Cultura e tecnologia
La settimana scorsa ho partecipato a una presentazione della nuova edizione italiana del Talmud. Sono intervenuti Rav Riccardo Di Segni, la professoressa Clelia Piperno e Rav Gianfranco Di Segni, che in ruoli diversi sono stati motori dell’iniziativa. Un concerto di traduttori, redattori, revisori ed esperti che lavora con impegno da circa cinque anni e che, dopo aver dato la luce al primo dei quaranta trattati, conta di sfornarne un’altra decina nei prossimi mesi. Un impegno davvero straordinario reso possibile dalla lungimiranza delle istituzioni italiane, che hanno stanziato cinque milioni di euro e confermato il finanziamento tra un governo e l’altro, della visione di Clelia Piperno che per prima ha creduto nel progetto, e infine da una rete di rabbini e studiosi di tradizione italiana dislocati tra Italia, Stati Uniti e Israele.

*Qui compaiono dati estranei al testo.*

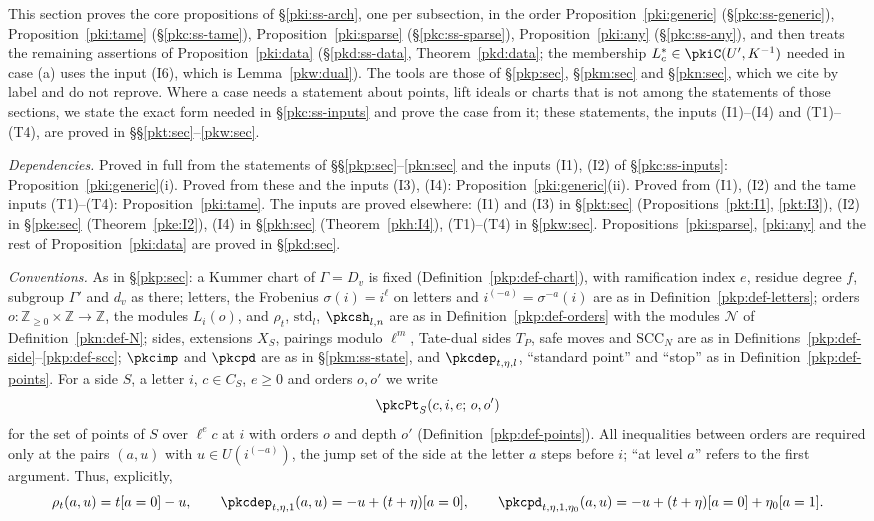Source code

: \documentclass[10pt]{amsart}
\theoremstyle{definition}
\theoremstyle{remark}
\newcommand{\Z}{\mathbb Z}
\begin{document}
This section proves the core propositions of \S\ref{pki:ss-arch}, one per subsection, in the order
Proposition~\ref{pki:generic} (\S\ref{pkc:ss-generic}), Proposition~\ref{pki:tame}
(\S\ref{pkc:ss-tame}), Proposition~\ref{pki:sparse} (\S\ref{pkc:ss-sparse}),
Proposition~\ref{pki:any} (\S\ref{pkc:ss-any}), and then treats the remaining assertions of
Proposition~\ref{pki:data} (\S\ref{pkd:ss-data}, Theorem~\ref{pkd:data}; the membership $L_c^*\in\pkiC(U',K^{-1})$ needed in
case (a) uses the input (I6), which is Lemma~\ref{pkw:dual}). The tools are those of \S\ref{pkp:sec},
\S\ref{pkm:sec} and \S\ref{pkn:sec}, which we cite by label and do not reprove. Where a case needs a
statement about points, lift ideals or charts that is not among the statements of those
sections, we state the exact form needed in \S\ref{pkc:ss-inputs} and prove the case from it; these
statements, the inputs (I1)--(I4) and (T1)--(T4), are proved in \S\S\ref{pkt:sec}--\ref{pkw:sec}.

\emph{Dependencies.} Proved in full from the statements of \S\S\ref{pkp:sec}--\ref{pkn:sec} and the inputs
(I1), (I2) of \S\ref{pkc:ss-inputs}: Proposition~\ref{pki:generic}(i). Proved from these and the
inputs (I3), (I4): Proposition~\ref{pki:generic}(ii). Proved from (I1), (I2) and the tame inputs
(T1)--(T4): Proposition~\ref{pki:tame}. The inputs are proved elsewhere: (I1) and (I3) in
\S\ref{pkt:sec} (Propositions~\ref{pkt:I1}, \ref{pkt:I3}), (I2) in \S\ref{pke:sec}
(Theorem~\ref{pke:I2}), (I4) in \S\ref{pkh:sec} (Theorem~\ref{pkh:I4}), (T1)--(T4) in \S\ref{pkw:sec}.
Propositions~\ref{pki:sparse}, \ref{pki:any} and the rest of Proposition~\ref{pki:data} are proved in
\S\ref{pkd:sec}.

\emph{Conventions.} As in \S\ref{pkp:sec}: a Kummer chart of $\Gamma=D_v$ is fixed
(Definition~\ref{pkp:def-chart}), with ramification index $e$, residue degree $f$, subgroup $\Gamma'$
and $d_v$ as there; letters, the Frobenius $\sigma(i)=i^\ell$ on letters and $i^{(-a)}=\sigma^{-a}(i)$
are as in Definition~\ref{pkp:def-letters}; orders $o\colon\Z_{\ge0}\times\Z\to\Z$, the modules
$L_i(o)$, and $\rho_t$, $\mathrm{std}_l$, $\pkcsh_{l,n}$ are as in Definition~\ref{pkp:def-orders} with
the modules $\mathcal N$ of Definition~\ref{pkn:def-N}; sides, extensions $X_S$, pairings modulo
$\ell^m$, Tate-dual sides $T_P$, safe moves and $\mathrm{SCC}_N$ are as in
Definitions~\ref{pkp:def-side}--\ref{pkp:def-scc}; $\pkcimp$ and $\pkcpd$ are as in
\S\ref{pkm:ss-state}, and $\pkcdep_{t,\eta,l}$, ``standard point'' and ``stop'' as in
Definition~\ref{pkp:def-points}. For a side $S$, a letter $i$, $c\in C_S$, $e\ge0$ and orders $o,o'$
we write
\[
\pkcPt_S(c,i,e;\,o,o')
\]
for the set of points of $S$ over $\ell^ec$ at $i$ with orders $o$ and depth $o'$
(Definition~\ref{pkp:def-points}). All inequalities between orders are required only at the pairs
$(a,u)$ with $u\in U(i^{(-a)})$, the jump set of the side at the letter $a$ steps before $i$; ``at
level $a$'' refers to the first argument. Thus, explicitly,
\[
\rho_t(a,u)=t[a=0]-u,\qquad \pkcdep_{t,\eta,1}(a,u)=-u+(t+\eta)[a=0],\qquad
\pkcpd_{t,\eta,1,\eta_0}(a,u)=-u+(t+\eta)[a=0]+\eta_0[a=1].
\]
\end{document}
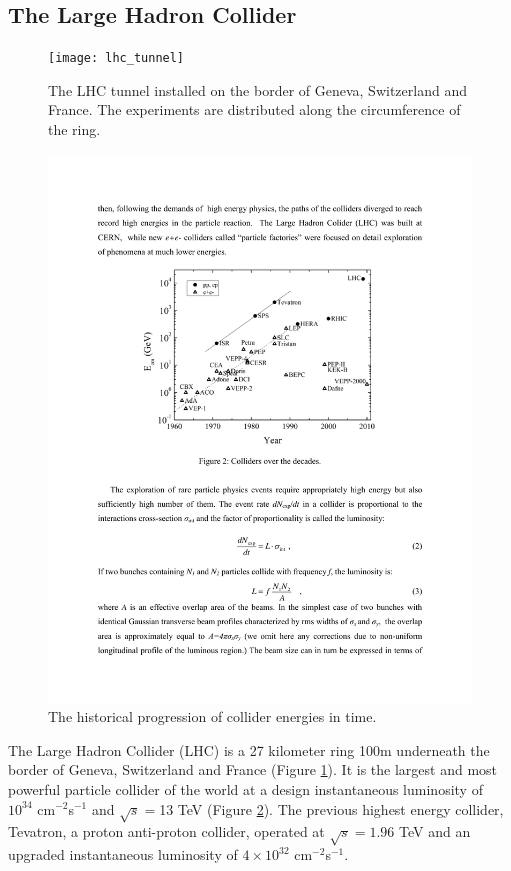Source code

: \subsection{The Large Hadron Collider}

\begin{figure}
\begin{center}
\texttt{[image: lhc\_tunnel]}
\caption{The LHC tunnel installed on the border of Geneva, Switzerland and France. 
The experiments are distributed along the circumference of the ring. \label{fig:tunnels}}
\end{center}
\end{figure}

\begin{figure}
\begin{center}
\includegraphics[width=.75\textwidth]{pics/collider_energies}
\caption{The historical progression of collider energies in time.\label{fig:colliders}}
\end{center}
\end{figure}



The Large Hadron Collider (LHC) is a 27 kilometer ring 100m underneath the border of Geneva, Switzerland and France 
(Figure \ref{fig:tunnels}). It is the largest and most powerful particle collider of the world at a design
instantaneous luminosity of $10^{34}$ cm$^{-2}$s$^{-1}$ and $\sqrt{s}=$13 TeV (Figure \ref{fig:colliders}). 
The previous highest energy collider, Tevatron, a proton anti-proton collider, operated at $\sqrt{s}=1.96$ TeV 
and an upgraded instantaneous luminosity of $4\times 10^{32}$ cm$^{-2}$s$^{-1}$. 

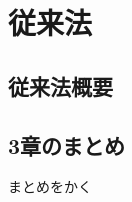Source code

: \documentclass[./_thesis]{subfiles}
\begin{document}
\chapter{従来法}
\section{従来法概要}
\begin{spacing}{2.0}
\section{3章のまとめ}
まとめをかく
\end{spacing}
\end{document}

Insomma, qualcosa di cui essere orgogliosi come ebrei e come italiani. A volte non riesco quasi a crederci, che nella nostra rissosa Comunità siamo riusciti a produrre un monumento così significativo.
Da sottolineare due aspetti culturali e organizzativi. Per tradurre un testo complesso come il Talmud (il libro più perseguitato nella Storia) occorrono tre competenze che difficilmente si sommano: conoscenza dell’ebraico/aramaico e della tradizione; padronanza dell’italiano; capacità informatica per interagire con il sistema di traduzione messo a punto dal centro CNR di Pisa. Una miscela quasi impossibile da trovare, che immagino abbia creato notevole stress, ma che certamente ha costituito una formidabile occasione di formazione per i quasi cento studiosi di ogni età e grado coinvolti. Infine, il software “Traduco”, messo a punto dai ricercatori del CNR. In sostanza, una piattaforma unica dove operano i traduttori, redattori e revisori, in grado non soltanto di mettere a sistema il lavoro dei singoli, ma soprattutto di velocizzare le operazioni, grazie alla capacità di riconoscere le formule tipiche del Talmud e i pezzi di testo già tradotti. Quando “Traduco” riconosce un gruppo di parole o una frase, suggerisce immediatamente la possibile traduzione, che lo studioso può naturalmente accettare, rifiutare, emendare, raffinare. In questa interazione tra cultura e tecnologia trovo che ci sia molto di ebraico e – banalmente – molto di talmudico.